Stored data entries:
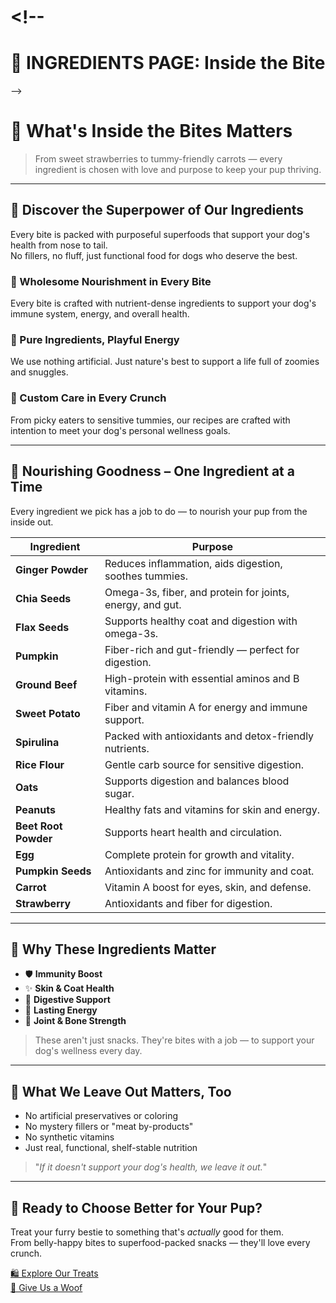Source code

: # <!--

# 🐾 INGREDIENTS PAGE: Inside the Bite

-->

# 🐾 What's Inside the Bites Matters

> From sweet strawberries to tummy-friendly carrots — every ingredient is chosen with love and purpose to keep your pup thriving.

<!--
🎨 SECTION TYPE: HERO
- Full-width background image (dog + treats)
- Large headline with split color ("Matters" in orange)
- Centered subtitle text
- Optional scroll indicator (↓)
-->

---

## 🧬 Discover the Superpower of Our Ingredients

Every bite is packed with purposeful superfoods that support your dog's health from nose to tail.  
No fillers, no fluff, just functional food for dogs who deserve the best.

<!--
🎨 SECTION TYPE: FEATURE BLOCK
- Combine headline + 3 icons below
- Consistent with image: grid or flex layout
-->

### 🔸 Wholesome Nourishment in Every Bite

Every bite is crafted with nutrient-dense ingredients to support your dog's immune system, energy, and overall health.

### 🔸 Pure Ingredients, Playful Energy

We use nothing artificial. Just nature's best to support a life full of zoomies and snuggles.

### 🔸 Custom Care in Every Crunch

From picky eaters to sensitive tummies, our recipes are crafted with intention to meet your dog's personal wellness goals.

---

## 🌿 Nourishing Goodness – One Ingredient at a Time

Every ingredient we pick has a job to do — to nourish your pup from the inside out.

| **Ingredient**       | **Purpose**                                               |
| -------------------- | --------------------------------------------------------- |
| **Ginger Powder**    | Reduces inflammation, aids digestion, soothes tummies.    |
| **Chia Seeds**       | Omega-3s, fiber, and protein for joints, energy, and gut. |
| **Flax Seeds**       | Supports healthy coat and digestion with omega-3s.        |
| **Pumpkin**          | Fiber-rich and gut-friendly — perfect for digestion.      |
| **Ground Beef**      | High-protein with essential aminos and B vitamins.        |
| **Sweet Potato**     | Fiber and vitamin A for energy and immune support.        |
| **Spirulina**        | Packed with antioxidants and detox-friendly nutrients.    |
| **Rice Flour**       | Gentle carb source for sensitive digestion.               |
| **Oats**             | Supports digestion and balances blood sugar.              |
| **Peanuts**          | Healthy fats and vitamins for skin and energy.            |
| **Beet Root Powder** | Supports heart health and circulation.                    |
| **Egg**              | Complete protein for growth and vitality.                 |
| **Pumpkin Seeds**    | Antioxidants and zinc for immunity and coat.              |
| **Carrot**           | Vitamin A boost for eyes, skin, and defense.              |
| **Strawberry**       | Antioxidants and fiber for digestion.                     |

<!--
🎨 SECTION TYPE: INGREDIENT GRID
- Replace table with grid cards (icons + descriptions)
-->

---

## 🧡 Why These Ingredients Matter

- 🛡️ **Immunity Boost**
- ✨ **Skin & Coat Health**
- 🧘 **Digestive Support**
- 💪 **Lasting Energy**
- 🦴 **Joint & Bone Strength**

> These aren't just snacks. They're bites with a job — to support your dog's wellness every day.

<!--
🎨 SECTION TYPE: ICON ROW
- 5 icons with short titles
- Equal spacing, gentle hover animation
-->

---

## 🚫 What We Leave Out Matters, Too

- No artificial preservatives or coloring
- No mystery fillers or "meat by-products"
- No synthetic vitamins
- Just real, functional, shelf-stable nutrition

> "_If it doesn't support your dog's health, we leave it out._"

<!--
🎨 SECTION TYPE: TRUST BLOCK
- Light pastel background
- Centered text and icon (e.g. leaf, flask)
- Serif or script font for quote
-->

---

## 🐶 Ready to Choose Better for Your Pup?

Treat your furry bestie to something that's _actually_ good for them.  
From belly-happy bites to superfood-packed snacks — they'll love every crunch.

[🛍️ Explore Our Treats](#)  
[📣 Give Us a Woof](#)

<!--
🎨 SECTION TYPE: CTA / CALL TO ACTION
- Two-button layout (Explore + Contact)
- Center-aligned text + buttons
- Optional image of happy dog with treat bag
-->
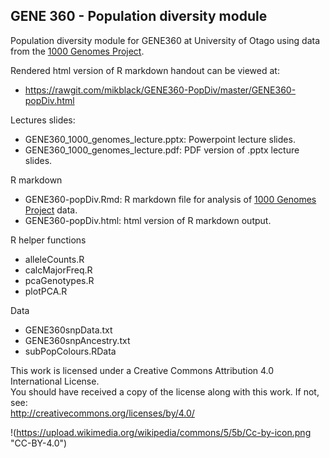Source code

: ## GENE 360 - Population diversity module

Population diversity module for GENE360 at University of Otago using data from the [1000 Genomes Project](http://www.1000genomes.org/).

Rendered html version of R markdown handout can be viewed at:
 - https://rawgit.com/mikblack/GENE360-PopDiv/master/GENE360-popDiv.html

Lectures slides:
 - GENE360_1000_genomes_lecture.pptx: Powerpoint lecture slides.
 - GENE360_1000_genomes_lecture.pdf: PDF version of .pptx lecture slides.

R markdown
 - GENE360-popDiv.Rmd: R markdown file for analysis of [1000 Genomes Project](http://www.1000genomes.org/) data.
 - GENE360-popDiv.html: html version of R markdown output.

R helper functions
 - alleleCounts.R
 - calcMajorFreq.R
 - pcaGenotypes.R
 - plotPCA.R

Data
 - GENE360snpData.txt
 - GENE360snpAncestry.txt
 - subPopColours.RData

This work is licensed under a Creative Commons Attribution 4.0 International License.<BR>
You should have received a copy of the license along with this work. If not, see:<BR>
http://creativecommons.org/licenses/by/4.0/

!(https://upload.wikimedia.org/wikipedia/commons/5/5b/Cc-by-icon.png "CC-BY-4.0")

#### [TASK]
Scan the data above for the word "Project". Copy every line in which it is found.

#### [TASK SOLUTION]
Population diversity module for GENE360 at University of Otago using data from the [1000 Genomes Project](http://www.1000genomes.org/).
 - GENE360-popDiv.Rmd: R markdown file for analysis of [1000 Genomes Project](http://www.1000genomes.org/) data.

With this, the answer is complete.